FDA Approves Ofatumumab for Refractory Chronic Lymphocytic Leukemia

Yael Waknine

October 28, 2009

October 28, 2009 — The US Food and Drug Administration (FDA) has granted accelerated approval of ofatumumab intravenous infusion (Arzerra, GlaxoSmithKline) for the treatment of patients with chronic lymphocytic leukemia (CLL) refractory to fludarabine and alemtuzumab.

"The approval of Arzerra illustrates FDA's commitment to using the accelerated approval process to approve drugs for patients who have limited therapeutic options," said Richard Pazdur, MD, director of the Office of Oncology Drug Products in the FDA's Center for Drug Evaluation and Research, in an agency news release. Approximately 16,000 patients are diagnosed and about 4400 die from CLL each year.

Ofatumumab is a cytolytic monoclonal antibody that binds specifically to the CD20 molecule expressed on the surface of normal and malignant B lymphocytes, making them more susceptible to immune system attack.

The approval of the drug was based primarily on data from a single-arm, multicenter study of 154 patients, of whom 93% had received prior treatment with alkylating agents and 59% had received rituximab therapy; all had received fludarabine and alemtuzumab.

Results demonstrated that treatment with ofatumumab yielded an investigator-determined overall response rate of 42% (99% confidence interval [CI], 26 – 60), with a median duration of response of 6.5 months (95% CI, 5.8 – 8.3); no complete responses were observed.

Although there are currently no data demonstrating an improvement in disease-related symptoms or increased survival, ongoing clinical studies are expected to confirm that the addition of ofatumumab to standard chemotherapy delays CLL progression.

The recommended regimen for ofatumumab consists of a 12-dose cycle: a 300-mg initial dose followed 1 week later by 2000 mg weekly for 7 doses, which is then followed 4 weeks later by 2000 mg given every 4 weeks for 4 doses. Patients should be premedicated with an intravenous corticosteroid, oral analgesic, and oral or intravenous antihistamine to reduce the risk for infusion reactions. In the study, 88% of patients received at least 8 infusions, and 54% were able to tolerate all 12.

Adverse reactions reported in 10% or more of patients receiving ofatumumab therapy include neutropenia, pneumonia, pyrexia, cough, diarrhea, anemia, fatigue, dyspnea, rash, nausea, bronchitis, and upper respiratory tract infections.

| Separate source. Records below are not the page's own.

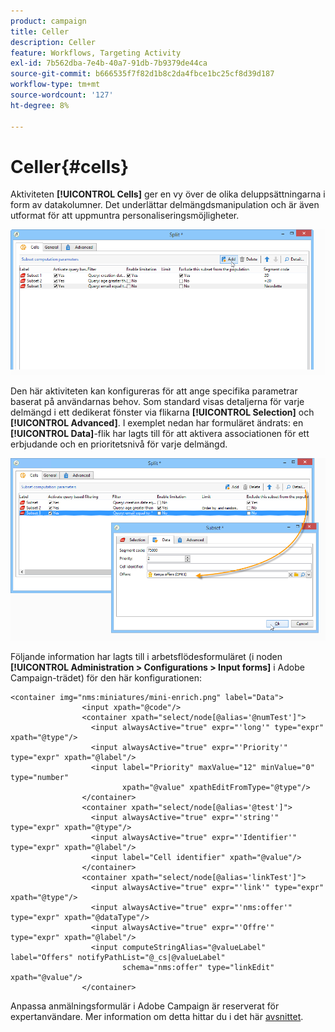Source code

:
 ```yaml
---
product: campaign
title: Celler
description: Celler
feature: Workflows, Targeting Activity
exl-id: 7b562dba-7e4b-40a7-91db-7b9379de44ca
source-git-commit: b666535f7f82d1b8c2da4fbce1bc25cf8d39d187
workflow-type: tm+mt
source-wordcount: '127'
ht-degree: 8%

---
```


# Celler{#cells}



Aktiviteten **[!UICONTROL Cells]** ger en vy över de olika deluppsättningarna i form av datakolumner. Det underlättar delmängdsmanipulation och är även utformat för att uppmuntra personaliseringsmöjligheter.

![](assets/wf_split_cells.png)

Den här aktiviteten kan konfigureras för att ange specifika parametrar baserat på användarnas behov. Som standard visas detaljerna för varje delmängd i ett dedikerat fönster via flikarna **[!UICONTROL Selection]** och **[!UICONTROL Advanced]**. I exemplet nedan har formuläret ändrats: en **[!UICONTROL Data]**-flik har lagts till för att aktivera associationen för ett erbjudande och en prioritetsnivå för varje delmängd.

![](assets/wf_split_cells_with_customization.png)

Följande information har lagts till i arbetsflödesformuläret (i noden **[!UICONTROL Administration > Configurations > Input forms]** i Adobe Campaign-trädet) för den här konfigurationen:

```
<container img="nms:miniatures/mini-enrich.png" label="Data">
                <input xpath="@code"/>
                <container xpath="select/node[@alias='@numTest']">
                  <input alwaysActive="true" expr="'long'" type="expr" xpath="@type"/>
                  <input alwaysActive="true" expr="'Priority'" type="expr" xpath="@label"/>
                  <input label="Priority" maxValue="12" minValue="0" type="number"
                         xpath="@value" xpathEditFromType="@type"/>
                </container>
                <container xpath="select/node[@alias='@test']">
                  <input alwaysActive="true" expr="'string'" type="expr" xpath="@type"/>
                  <input alwaysActive="true" expr="'Identifier'" type="expr" xpath="@label"/>
                  <input label="Cell identifier" xpath="@value"/>
                </container>
                <container xpath="select/node[@alias='linkTest']">
                  <input alwaysActive="true" expr="'link'" type="expr" xpath="@type"/>
                  <input alwaysActive="true" expr="'nms:offer'" type="expr" xpath="@dataType"/>
                  <input alwaysActive="true" expr="'Offre'" type="expr" xpath="@label"/>
                  <input computeStringAlias="@valueLabel" label="Offers" notifyPathList="@_cs|@valueLabel"
                         schema="nms:offer" type="linkEdit" xpath="@value"/>
                </container>
```

Anpassa anmälningsformulär i Adobe Campaign är reserverat för expertanvändare. Mer information om detta hittar du i det här [avsnittet](../../configuration/using/identifying-a-form.md).

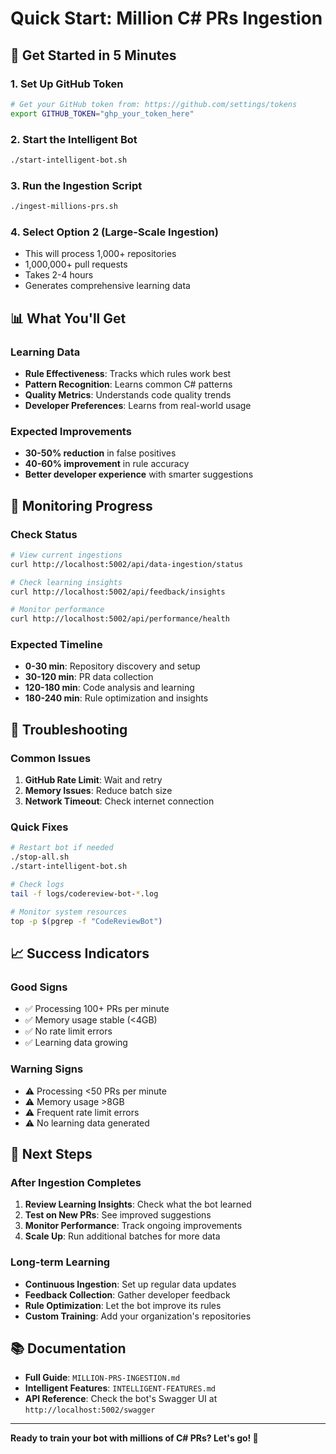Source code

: # Quick Start: Million C# PRs Ingestion

## 🚀 Get Started in 5 Minutes

### 1. Set Up GitHub Token

```bash
# Get your GitHub token from: https://github.com/settings/tokens
export GITHUB_TOKEN="ghp_your_token_here"
```

### 2. Start the Intelligent Bot

```bash
./start-intelligent-bot.sh
```

### 3. Run the Ingestion Script

```bash
./ingest-millions-prs.sh
```

### 4. Select Option 2 (Large-Scale Ingestion)

- This will process 1,000+ repositories
- 1,000,000+ pull requests
- Takes 2-4 hours
- Generates comprehensive learning data

## 📊 What You'll Get

### Learning Data

- **Rule Effectiveness**: Tracks which rules work best
- **Pattern Recognition**: Learns common C# patterns
- **Quality Metrics**: Understands code quality trends
- **Developer Preferences**: Learns from real-world usage

### Expected Improvements

- **30-50% reduction** in false positives
- **40-60% improvement** in rule accuracy
- **Better developer experience** with smarter suggestions

## 🎯 Monitoring Progress

### Check Status

```bash
# View current ingestions
curl http://localhost:5002/api/data-ingestion/status

# Check learning insights
curl http://localhost:5002/api/feedback/insights

# Monitor performance
curl http://localhost:5002/api/performance/health
```

### Expected Timeline

- **0-30 min**: Repository discovery and setup
- **30-120 min**: PR data collection
- **120-180 min**: Code analysis and learning
- **180-240 min**: Rule optimization and insights

## 🔧 Troubleshooting

### Common Issues

1. **GitHub Rate Limit**: Wait and retry
2. **Memory Issues**: Reduce batch size
3. **Network Timeout**: Check internet connection

### Quick Fixes

```bash
# Restart bot if needed
./stop-all.sh
./start-intelligent-bot.sh

# Check logs
tail -f logs/codereview-bot-*.log

# Monitor system resources
top -p $(pgrep -f "CodeReviewBot")
```

## 📈 Success Indicators

### Good Signs

- ✅ Processing 100+ PRs per minute
- ✅ Memory usage stable (<4GB)
- ✅ No rate limit errors
- ✅ Learning data growing

### Warning Signs

- ⚠️ Processing <50 PRs per minute
- ⚠️ Memory usage >8GB
- ⚠️ Frequent rate limit errors
- ⚠️ No learning data generated

## 🎉 Next Steps

### After Ingestion Completes

1. **Review Learning Insights**: Check what the bot learned
2. **Test on New PRs**: See improved suggestions
3. **Monitor Performance**: Track ongoing improvements
4. **Scale Up**: Run additional batches for more data

### Long-term Learning

- **Continuous Ingestion**: Set up regular data updates
- **Feedback Collection**: Gather developer feedback
- **Rule Optimization**: Let the bot improve its rules
- **Custom Training**: Add your organization's repositories

## 📚 Documentation

- **Full Guide**: `MILLION-PRS-INGESTION.md`
- **Intelligent Features**: `INTELLIGENT-FEATURES.md`
- **API Reference**: Check the bot's Swagger UI at `http://localhost:5002/swagger`

---

**Ready to train your bot with millions of C# PRs? Let's go! 🚀**
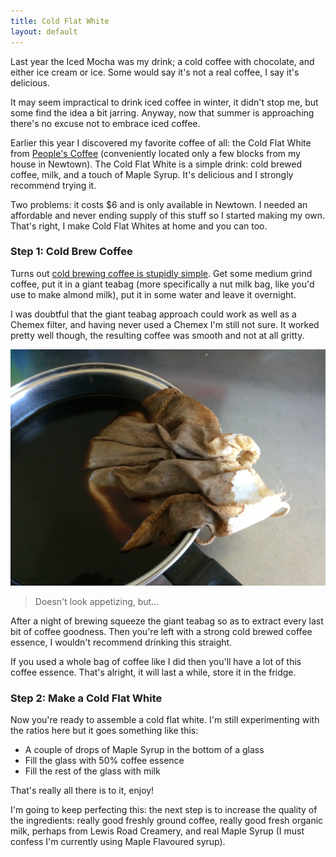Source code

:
 ```yaml
---
title: Cold Flat White
layout: default
---
```


Last year the Iced Mocha was my drink; a cold coffee with chocolate, and either ice cream or ice. Some would say it's not a real coffee, I say it's delicious.

It may seem impractical to drink iced coffee in winter, it didn't stop me, but some find the idea a bit jarring. Anyway, now that summer is approaching there's no excuse not to embrace iced coffee. 

Earlier this year I discovered my favorite coffee of all: the Cold Flat White from [People's Coffee](http://peoplescoffee.co.nz/) (conveniently located only a few blocks from my house in Newtown). The Cold Flat White is a simple drink: cold brewed coffee, milk, and a touch of Maple Syrup. It's delicious and I strongly recommend trying it.

Two problems: it costs $6 and is only available in Newtown. I needed an affordable and never ending supply of this stuff so I started making my own. That's right, I make Cold Flat Whites at home and you can too. 

### Step 1: Cold Brew Coffee

Turns out [cold brewing coffee is stupidly simple](http://boingboing.net/2013/07/20/cheap-easy-no-mess-cold-brew.html). Get some medium grind coffee, put it in a giant teabag (more specifically a nut milk bag, like you'd use to make almond milk), put it in some water and leave it overnight.

I was doubtful that the giant teabag approach could work as well as a Chemex filter, and having never used a Chemex I'm still not sure. It worked pretty well though, the resulting coffee was smooth and not at all gritty. 

![Doesn't look appetizing, but...](/images/coffee.jpg)

> Doesn't look appetizing, but...

After a night of brewing squeeze the giant teabag so as to extract every last bit of coffee goodness. Then you're left with a strong cold brewed coffee essence, I wouldn't recommend drinking this straight.

If you used a whole bag of coffee like I did then you'll have a lot of this coffee essence. That's alright, it will last a while, store it in the fridge. 

### Step 2: Make a Cold Flat White

Now you're ready to assemble a cold flat white. I'm still experimenting with the ratios here but it goes something like this:

- A couple of drops of Maple Syrup in the bottom of a glass
- Fill the glass with 50% coffee essence
- Fill the rest of the glass with milk

That's really all there is to it, enjoy!

I'm going to keep perfecting this: the next step is to increase the quality of the ingredients: really good freshly ground coffee, really good fresh organic milk, perhaps from Lewis Road Creamery, and real Maple Syrup (I must confess I'm currently using Maple Flavoured syrup).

Prolonged (≥1 week) severe neutropenia and thrombocytopenia can occur during treatment with ofatumumab, and complete blood and platelet counts should be monitored regularly.

As with other monoclonal antibodies, ofatumumab is linked to a risk for potentially fatal progressive multifocal leukoencephalopathy, which should be considered in patients who present with new onset or changes in preexisting neurologic signs and symptoms.

Ofatumumab may also cause hepatitis B virus reactivation, and high-risk patients should be screened for infection before initiation of therapy. Hepatitis B virus carriers should be closely monitored for signs of active infection during treatment and for 6 to 12 months after discontinuation of therapy.